It is known that MALT lymphoma has been associated with amyloid deposition in different anatomical sites, such as the gastrointestinal system, lungs, and minor salivary glands, but this location in the larynx is very rarely reported.3 The symptoms include dysphonia, dyspnea, dysphagia and cough. Cervical adenopathy be present. The treatment is still controversial, but most patients are treated exclusively with radiotherapy, with good results.4

The present is a case report of a laryngeal MALT lymphoma associated with amyloidosis.

Case report

A male patient, 27 years old, presented with progressive dysphonia for four years.

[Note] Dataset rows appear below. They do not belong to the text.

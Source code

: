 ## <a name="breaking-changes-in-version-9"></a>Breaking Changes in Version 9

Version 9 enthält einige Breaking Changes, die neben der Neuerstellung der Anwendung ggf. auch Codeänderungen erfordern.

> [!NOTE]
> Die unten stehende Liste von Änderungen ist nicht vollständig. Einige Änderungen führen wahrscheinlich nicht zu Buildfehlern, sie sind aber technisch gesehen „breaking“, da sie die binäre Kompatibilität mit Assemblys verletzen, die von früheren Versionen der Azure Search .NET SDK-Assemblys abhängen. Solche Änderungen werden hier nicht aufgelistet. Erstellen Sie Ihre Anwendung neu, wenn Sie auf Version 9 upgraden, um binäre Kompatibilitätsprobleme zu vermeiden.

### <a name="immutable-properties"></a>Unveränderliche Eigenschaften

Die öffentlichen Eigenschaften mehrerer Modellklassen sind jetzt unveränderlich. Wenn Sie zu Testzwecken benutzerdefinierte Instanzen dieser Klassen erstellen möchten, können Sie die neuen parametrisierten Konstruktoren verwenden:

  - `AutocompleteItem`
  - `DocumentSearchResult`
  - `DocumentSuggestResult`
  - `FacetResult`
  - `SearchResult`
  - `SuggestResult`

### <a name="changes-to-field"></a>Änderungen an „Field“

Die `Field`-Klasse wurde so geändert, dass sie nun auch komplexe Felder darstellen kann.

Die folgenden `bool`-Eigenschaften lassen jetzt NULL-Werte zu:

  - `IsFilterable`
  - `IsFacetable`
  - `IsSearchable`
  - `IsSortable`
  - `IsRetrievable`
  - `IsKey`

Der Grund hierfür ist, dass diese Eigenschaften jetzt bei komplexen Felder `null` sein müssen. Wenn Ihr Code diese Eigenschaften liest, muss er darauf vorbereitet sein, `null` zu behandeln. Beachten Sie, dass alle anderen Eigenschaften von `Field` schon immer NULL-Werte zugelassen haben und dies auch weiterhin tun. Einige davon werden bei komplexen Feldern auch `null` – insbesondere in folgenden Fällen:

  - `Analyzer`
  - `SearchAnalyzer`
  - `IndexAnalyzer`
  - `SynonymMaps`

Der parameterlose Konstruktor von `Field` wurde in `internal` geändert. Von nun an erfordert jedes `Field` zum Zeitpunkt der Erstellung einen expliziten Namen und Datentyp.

During this period, he underwent several unsuccessful drug treatments (antibiotics, systemic and inhaled corticosteroids) prescribed by different otorhinolaryngologists, and the patient refused to undergo a biopsy. After further deterioration of the vocal quality, the patient once again decided to seek care and came to our service. The videolaryngoscopy identified diffuse infiltration in the glottic and supraglottic regions, with decreased definition of the anatomical borders of the larynx and signs of chronic laryngitis (Fig. 1). There were no alterations in ganglionary chains in the cervical region. In previous examinations, diffuse mucosal thickening of the larynx and cervical tracheal segment was observed on the computed tomography of the cervical region, associated with obliteration of the paraglottic and pre-epiglottic fat planes (Fig. 2). The Laboratory tests had shown no alterations.

Figure 1.

Videolaryngoscopy evaluation: infiltration of the glottic and supraglottic regions with signs of chronic laryngitis.

Figure 2.

Computed tomography of the neck, axial view. Diffuse mucosal thickening of the larynx, obliteration of the paraglottic fat planes.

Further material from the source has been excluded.